親子

 最近、物資収集時に、見つけたが、持ち帰れはしないものや、持ち帰り切れないものを保存した場所の備蓄が不自然に減っている。

 多くの子供たちを養っていかなければいけないのだから、まだ物資に余裕があったとしても、確認を怠ってはいけない。食料を生産する工場などがいまだ稼働しているわけもなく、農業でもしない限りは自給自足は不可能。

 ましてや食べ盛りの、またはこれからそうなるであろう子供たちがいる。始められる時に始めておかなければ、間に合わなくなってしまう。

 幸い食料品として見られていないからか、食料がなくなっていても、野菜などの種子はそのままだ。

 子供たちに花の種を渡し、育てさせるのもいいだろう。人間は、花を見ることで心をいやせる便利な生き物だ。娯楽のあまりない今、少しでも対策を考え開ければいけない。

 そんなことを考えつつ、今日もまた物資の残り具合を確認する。

 複数ある物資集積所のほとんどはいまだ大量の箱や袋があいもかわらず積み重なっているが、最近手を付け始めた場所はもうすでに20分の1を消費しきってしまっている。やはり農業を始めるべきなのだろうか。ならば庭や公園だったであろう場所を探しておかなければいけない。

 そして一番遠い、比較的最近に集積所として使い始めた場所に訪れる。最近個々の物資が不自然に減っている。やはり今日も、端のほうにあったはずの食料が一人分よりは少し少ないくらい減っている。

 荒らされた時間はわからないが、もうすぐお昼時、今、夜に出歩きたい人は少ないだろうから、荒らしに来るならばもう少しで来るはずだ。

 慎重に、息を殺し、積み上げられた箱の間に身を隠す。

 別に捕まえて何かするわけでもないが、理由などは聞いておきたいし、もしかなうのならば連れて帰りたい。

 人手はいつでも足りていないため、大人ならば大歓迎だし、それ以外の年齢層ならば、尚更保護するべきだ。

 十分ほど、立っただろうか、閉めていた入り口が少しずつ開き、中に光が差し込む。

 しかしすぐにその光は大小二つの影を映し出した。片方は大きさからして子供、髪の毛や服装から見るに女児だろうか。もう片方は大きさを見るに大人。女児の親か保護者なのだろうか。

 その二つの影の主が物資をあさり始めあところで、隙間を抜け出し、その二人に声をかけ───ようとした。

 音は立てていない。だからその二人には気づかれていないはず。それなのに、こちらをちょうど振り返って女児と目が合った。

 相手は子供だ。偶然振り返っただけというのも考えられる。しかし、そんなことを考える暇もなく、一つ、妙な点に気付いた。

 女児の瞳を見ると、そこの無い、暗い穴を除いているかと錯覚させられる。

 決して生きていくのが楽な世界でも、楽しい世界でもない。

 しかし、親らしき人と一緒にいる女児が、あのような瞳をするだろうか。

 暗く、希望の光が見つからないその瞳は、すべてに絶望したものがする瞳ではないのか。

 恐怖。恐ろしいものを見てしまった。見てはいけないものを見てしまったという思いが体中を駆け巡る。

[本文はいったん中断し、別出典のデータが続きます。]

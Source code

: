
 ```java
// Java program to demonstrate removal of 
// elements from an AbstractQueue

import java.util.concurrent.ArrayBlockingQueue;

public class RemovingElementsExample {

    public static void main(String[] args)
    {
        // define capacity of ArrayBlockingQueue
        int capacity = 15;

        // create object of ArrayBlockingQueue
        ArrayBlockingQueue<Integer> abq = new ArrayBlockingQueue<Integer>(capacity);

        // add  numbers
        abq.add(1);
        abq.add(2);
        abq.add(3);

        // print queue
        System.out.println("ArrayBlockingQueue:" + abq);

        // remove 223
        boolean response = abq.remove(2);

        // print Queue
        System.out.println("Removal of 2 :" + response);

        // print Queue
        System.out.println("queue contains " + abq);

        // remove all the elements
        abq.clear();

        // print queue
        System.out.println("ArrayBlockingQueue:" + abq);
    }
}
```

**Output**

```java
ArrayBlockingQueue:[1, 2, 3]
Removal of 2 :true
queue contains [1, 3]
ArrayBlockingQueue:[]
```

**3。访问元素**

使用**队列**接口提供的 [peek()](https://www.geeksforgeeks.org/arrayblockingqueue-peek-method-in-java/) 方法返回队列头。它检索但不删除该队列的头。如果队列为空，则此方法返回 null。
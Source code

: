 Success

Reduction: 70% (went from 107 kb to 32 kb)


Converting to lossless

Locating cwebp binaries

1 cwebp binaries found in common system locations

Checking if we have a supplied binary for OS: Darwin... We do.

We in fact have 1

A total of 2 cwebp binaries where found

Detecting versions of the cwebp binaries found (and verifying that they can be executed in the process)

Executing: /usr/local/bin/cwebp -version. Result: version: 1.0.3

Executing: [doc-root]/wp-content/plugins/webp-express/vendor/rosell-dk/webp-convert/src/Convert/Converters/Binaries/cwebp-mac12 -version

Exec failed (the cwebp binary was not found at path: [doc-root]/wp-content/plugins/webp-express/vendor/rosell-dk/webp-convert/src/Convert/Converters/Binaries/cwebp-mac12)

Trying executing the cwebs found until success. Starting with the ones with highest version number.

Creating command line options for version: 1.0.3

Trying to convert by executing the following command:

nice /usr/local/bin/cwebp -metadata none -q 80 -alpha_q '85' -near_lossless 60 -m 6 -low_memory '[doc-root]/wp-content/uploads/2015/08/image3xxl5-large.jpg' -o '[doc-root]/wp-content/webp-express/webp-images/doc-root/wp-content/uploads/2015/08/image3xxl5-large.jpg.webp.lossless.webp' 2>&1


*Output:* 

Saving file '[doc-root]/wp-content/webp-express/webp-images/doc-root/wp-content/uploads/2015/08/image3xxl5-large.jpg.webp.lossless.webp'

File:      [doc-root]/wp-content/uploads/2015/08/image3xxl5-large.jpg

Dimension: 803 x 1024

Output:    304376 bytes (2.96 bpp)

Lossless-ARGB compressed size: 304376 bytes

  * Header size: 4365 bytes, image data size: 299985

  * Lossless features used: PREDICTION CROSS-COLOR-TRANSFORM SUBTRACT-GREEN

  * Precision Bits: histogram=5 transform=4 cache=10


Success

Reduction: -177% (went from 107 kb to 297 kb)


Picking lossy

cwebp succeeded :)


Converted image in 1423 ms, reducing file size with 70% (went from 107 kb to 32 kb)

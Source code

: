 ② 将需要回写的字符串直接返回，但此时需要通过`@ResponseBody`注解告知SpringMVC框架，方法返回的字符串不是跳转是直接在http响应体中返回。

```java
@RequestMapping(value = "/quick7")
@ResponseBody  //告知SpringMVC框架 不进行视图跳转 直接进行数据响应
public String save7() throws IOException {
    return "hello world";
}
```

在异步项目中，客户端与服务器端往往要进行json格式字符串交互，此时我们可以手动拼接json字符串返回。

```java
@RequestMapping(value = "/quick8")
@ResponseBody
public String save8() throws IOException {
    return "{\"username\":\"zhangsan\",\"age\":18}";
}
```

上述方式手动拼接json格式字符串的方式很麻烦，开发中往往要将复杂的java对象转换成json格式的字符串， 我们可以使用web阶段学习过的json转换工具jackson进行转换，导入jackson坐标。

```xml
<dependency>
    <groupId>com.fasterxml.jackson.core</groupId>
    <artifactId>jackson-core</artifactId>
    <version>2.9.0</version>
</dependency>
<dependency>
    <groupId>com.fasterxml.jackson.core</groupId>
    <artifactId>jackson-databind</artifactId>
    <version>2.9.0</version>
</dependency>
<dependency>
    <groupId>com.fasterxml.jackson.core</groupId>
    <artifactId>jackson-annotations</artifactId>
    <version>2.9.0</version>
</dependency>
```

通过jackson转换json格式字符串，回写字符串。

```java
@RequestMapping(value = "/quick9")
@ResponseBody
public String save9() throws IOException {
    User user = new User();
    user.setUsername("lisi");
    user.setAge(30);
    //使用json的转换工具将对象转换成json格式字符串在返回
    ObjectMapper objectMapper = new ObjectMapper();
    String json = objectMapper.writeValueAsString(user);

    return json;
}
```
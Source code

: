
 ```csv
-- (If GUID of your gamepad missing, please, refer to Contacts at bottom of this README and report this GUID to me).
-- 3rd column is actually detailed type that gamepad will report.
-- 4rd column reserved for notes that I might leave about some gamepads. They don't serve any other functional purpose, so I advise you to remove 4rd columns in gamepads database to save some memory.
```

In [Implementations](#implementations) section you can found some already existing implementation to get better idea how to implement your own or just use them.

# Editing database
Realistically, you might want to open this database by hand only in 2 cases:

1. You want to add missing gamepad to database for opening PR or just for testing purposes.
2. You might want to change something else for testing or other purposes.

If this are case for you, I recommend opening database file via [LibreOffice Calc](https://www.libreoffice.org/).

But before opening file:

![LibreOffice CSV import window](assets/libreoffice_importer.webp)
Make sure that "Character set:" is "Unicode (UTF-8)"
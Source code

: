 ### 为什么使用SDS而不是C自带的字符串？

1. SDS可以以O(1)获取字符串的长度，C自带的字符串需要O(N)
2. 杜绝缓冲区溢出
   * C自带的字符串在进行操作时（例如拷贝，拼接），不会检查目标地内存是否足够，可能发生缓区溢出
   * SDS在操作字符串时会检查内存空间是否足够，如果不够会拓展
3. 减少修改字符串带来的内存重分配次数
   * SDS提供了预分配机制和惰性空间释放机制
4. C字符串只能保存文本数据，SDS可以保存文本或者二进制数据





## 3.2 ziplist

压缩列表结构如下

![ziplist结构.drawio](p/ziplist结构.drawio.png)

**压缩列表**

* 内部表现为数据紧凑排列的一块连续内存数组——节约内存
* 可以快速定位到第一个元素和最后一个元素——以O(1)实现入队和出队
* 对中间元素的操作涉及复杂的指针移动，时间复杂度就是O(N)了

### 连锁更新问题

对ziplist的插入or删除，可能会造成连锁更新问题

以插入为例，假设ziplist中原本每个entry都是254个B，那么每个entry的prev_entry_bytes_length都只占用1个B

 相手は子供。どんな瞳をしていようとただの子供であるはずだ。保護すべき、尊い生命であるはずだ。

 そんな存在から逃げ出してしまうなんて──という罪悪感と、なぜ親であろう人物はこちらに何の反応を示さなっかったのかという疑問が生まれたのは、逃げ帰り、          他の大人にその出来事を報告した直後だった。

 自己嫌悪と疑問が頭を渦巻く。渦巻き、渦巻き、終わりのない螺旋へとなろうとしたその時、少し前に保護した少女がどこにもいないことに気が付いた。